Как уже упоминалось выше, целью моей книги является обоснование двух тезисов: (1) у разных стран могут быть разные представления о правах человека; (2) не стоит требовать, чтобы другие страны следовали представлениям о правах человека, отличающимся от их собственных воззрений. Я подхожу к решению этой задачи с учетом современных теорий о правах человека, обзор которых мы представили в предыдущем разделе. Представленная литература дает нам богатую почву для размышлений в некоторых областях, по ряду вопросов оставаясь при этом скудной или ненадежной. Редко разъясняется, в частности, что конкретно представляют собой разночтения между различными концептами прав человека. Кроме того, не учитывается множество отличий между странами и традициями. Недостаточно разработаны инструменты, которые неоконфуцианство предоставило китайскому дискурсу о правах человека. За исключением нескольких недавно опубликованных изданий, в целом история дискурса о правах человека в Китае игнорируется. Все эти моменты принципиально важны для понимания того, как проявляются и существуют ли вообще в Китае специфические представления о правах человека. Я также должен обозначить мое понимание нравственного плюрализма и объяснить, как этот концепт соотносится с идеей о том, что воззрения китайцев на права человека могут заметно отличаться от разнообразных точек зрения, существующих на Западе. Наконец, ранее я предположил, что диалог и взаимная открытость являются полезными стратегиями для преодоления плюрализма, когда последний оказывается для нас проблематичным. Соответственно, мне самому следует инициировать такой диалог с современными китайскими теоретиками прав человека.

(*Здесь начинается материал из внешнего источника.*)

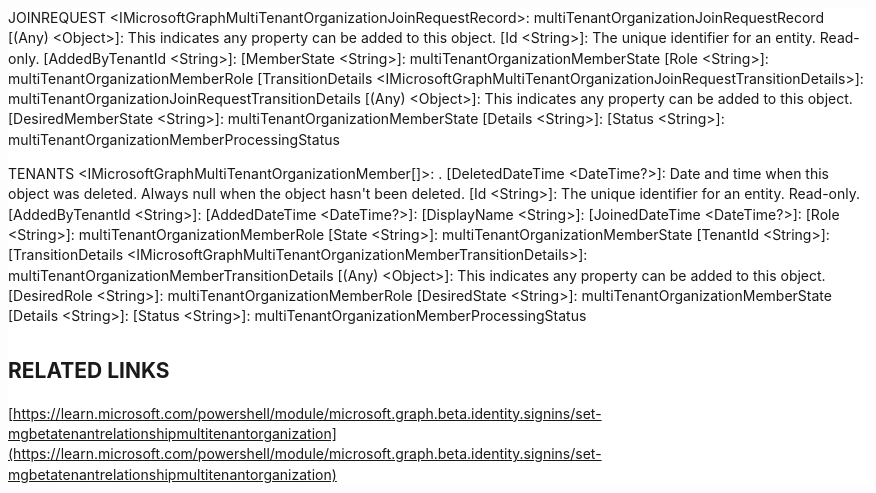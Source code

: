 JOINREQUEST \<IMicrosoftGraphMultiTenantOrganizationJoinRequestRecord\>: multiTenantOrganizationJoinRequestRecord
  \[(Any) \<Object\>\]: This indicates any property can be added to this object.
  \[Id \<String\>\]: The unique identifier for an entity.
Read-only.
  \[AddedByTenantId \<String\>\]: 
  \[MemberState \<String\>\]: multiTenantOrganizationMemberState
  \[Role \<String\>\]: multiTenantOrganizationMemberRole
  \[TransitionDetails \<IMicrosoftGraphMultiTenantOrganizationJoinRequestTransitionDetails\>\]: multiTenantOrganizationJoinRequestTransitionDetails
    \[(Any) \<Object\>\]: This indicates any property can be added to this object.
    \[DesiredMemberState \<String\>\]: multiTenantOrganizationMemberState
    \[Details \<String\>\]: 
    \[Status \<String\>\]: multiTenantOrganizationMemberProcessingStatus

TENANTS \<IMicrosoftGraphMultiTenantOrganizationMember\[\]\>: .
  \[DeletedDateTime \<DateTime?\>\]: Date and time when this object was deleted.
Always null when the object hasn't been deleted.
  \[Id \<String\>\]: The unique identifier for an entity.
Read-only.
  \[AddedByTenantId \<String\>\]: 
  \[AddedDateTime \<DateTime?\>\]: 
  \[DisplayName \<String\>\]: 
  \[JoinedDateTime \<DateTime?\>\]: 
  \[Role \<String\>\]: multiTenantOrganizationMemberRole
  \[State \<String\>\]: multiTenantOrganizationMemberState
  \[TenantId \<String\>\]: 
  \[TransitionDetails \<IMicrosoftGraphMultiTenantOrganizationMemberTransitionDetails\>\]: multiTenantOrganizationMemberTransitionDetails
    \[(Any) \<Object\>\]: This indicates any property can be added to this object.
    \[DesiredRole \<String\>\]: multiTenantOrganizationMemberRole
    \[DesiredState \<String\>\]: multiTenantOrganizationMemberState
    \[Details \<String\>\]: 
    \[Status \<String\>\]: multiTenantOrganizationMemberProcessingStatus

## RELATED LINKS

[https://learn.microsoft.com/powershell/module/microsoft.graph.beta.identity.signins/set-mgbetatenantrelationshipmultitenantorganization](https://learn.microsoft.com/powershell/module/microsoft.graph.beta.identity.signins/set-mgbetatenantrelationshipmultitenantorganization)

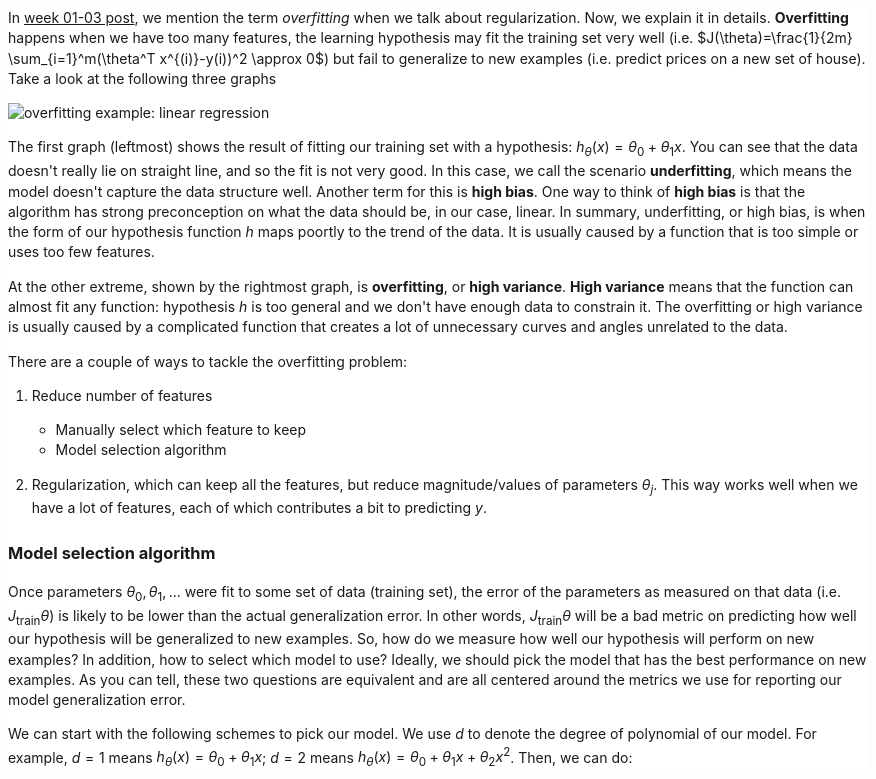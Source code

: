 In [week 01-03 post]({filename}/blog/2017/04/21/andrew-ml-01.md), we mention
the term *overfitting* when we talk about regularization. Now, we explain it
in details. **Overfitting** happens when we have too many features, the learning
hypothesis may fit the training set very well (i.e.
$J(\theta)=\frac{1}{2m} \sum_{i=1}^m(\theta^T x^{(i)}-y(i))^2 \approx 0$) but
fail to generalize to new examples (i.e. predict prices on a new set of house). 
Take a look at the following three graphs

![overfitting example: linear regression]({filename}/images/overfitting.PNG)

The first graph (leftmost) shows the result of fitting our training set
with a hypothesis: $h_\theta(x) = \theta_0 + \theta_1 x$. You can see that
the data doesn't really lie on straight line, and so the fit is not very good.
In this case, we call the scenario **underfitting**, which means the model doesn't
capture the data structure well. Another term for this is **high bias**. One way
to think of **high bias** is that the algorithm has strong preconception on
what the data should be, in our case, linear. In summary, underfitting, or high bias,
is when the form of our hypothesis function $h$ maps poortly to the trend of the data. 
It is usually caused by a function that is too simple or uses too few features.

At the other extreme, shown by the rightmost graph, is **overfitting**, or **high variance**.
**High variance** means that the function can almost fit any function: hypothesis
$h$ is too general and we don't have enough data to constrain it. The overfitting or 
high variance is usually caused by a complicated function that creates a lot of unnecessary
curves and angles unrelated to the data. 

There are a couple of ways to tackle the overfitting problem:

1. Reduce number of features

    - Manually select which feature to keep
    - Model selection algorithm

2. Regularization, which can keep all the features, but reduce magnitude/values of parameters $\theta_j$.
This way works well when we have a lot of features, each of which contributes a bit to predicting $y$.

### Model selection algorithm

Once parameters $\theta_0, \theta_1, \dots$ were fit to some set of data (training set),
the error of the parameters as measured on that data (i.e. $J_\text{train}\theta$) 
is likely to be lower than the actual generalization error. In other words, 
$J_\text{train}\theta$ will be a bad metric on predicting how well our hypothesis
will be generalized to new examples. So, how do we measure how well our hypothesis
will perform on new examples? In addition, how to select which model to use? Ideally,
we should pick the model that has the best performance on new examples. As you can tell,
these two questions are equivalent and are all centered around the metrics we 
use for reporting our model generalization error.

We can start with the following schemes to pick our model. We use
$d$ to denote the degree of polynomial of our model. For example,
$d = 1$ means $h_\theta(x) = \theta_0 + \theta_1 x$; $d=2$ means
$h_\theta(x) = \theta_0 + \theta_1 x + \theta_2 x^2$. Then, we can do:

Я начну главу 2 с развития идей Роберта Брэндома, с тем чтобы представить подход к пониманию концепций, их зависимости от социальных норм и их отличий друг от друга. Теории Брэндома позволяют с легкостью продемонстрировать, что, если мы действительно хотим найти точки соприкосновения, мы можем коммуницировать друг с другом, несмотря на наши различия. Представление Брэндома о коммуникации как коллективной практике удачно накладывается на понимание кросс-культурного диалога, о котором мы поговорим в последующих главах. Труды Брэндома фундаментально важны для осмысления заявлений о концептуальных разночтениях и, соответственно, плюрализме [мнений], однако их сугубо технический характер может затруднить понимание неспециалистов. Ключевая цель главы 2 – открыть путь к пониманию Брэндома для нефилософов.

Для оценки второго тезиса Лю Хуацю мне нужно исследовать, к каким последствиям может приводить плюрализм. Глава 3 опирается на превосходный теоретический фундамент, заложенный Аланом Гиббардом. Я покажу, какие существуют проблемы и какие открываются варианты действия для групп с различными представлениями о нравственности. Наши выводы будут относительно абстрактными, что означает, что они будут применимы за пределами дебатов о Китае и правах человека. Нам придется дождаться последующих глав, чтобы на основе идей, предложенных в этой главе, выработать более конкретные рекомендации о том, стоит ли нам применять наши стандарты нравственности к китайцам.

Затем мы переходим к более исторической части настоящей книги. В главе 4 я рассмотрю неоконфуцианский дискурс о легитимных желаниях. Эти споры выявляют для нас важный и зачастую оставляемый без должного внимания отправной пункт китайского дискурса о правах человека. В этой главе представлена история развития мощной ветви неоконфуцианской традиции на протяжении XVI–XVIII веков. В главе 5 я исследую различные истоки китайского дискурса о правах человека в XIX веке. Я фокусируюсь на ранних примерах использования таких терминов, как цюаньли и миньцюань, которые, по крайней мере частично, состыкуются с понятиями «права» и «права народа». Это не самый простой исторический нарратив, и в нем уготованы роли миссионерам, международным дипломатам, японским либералам и китайским ученым. Осознание этих истоков, а равно и той роли, которую неоконфуцианство сыграет в последующих событиях, описанных в главе 6, позволит нам конкретизировать мысль о том, что нравственные споры имеют беспорядочную, запутанную и полную условностей историю развития. Универсальный консенсус требует от нас усилий. Мы не можем просто предполагать его наличие.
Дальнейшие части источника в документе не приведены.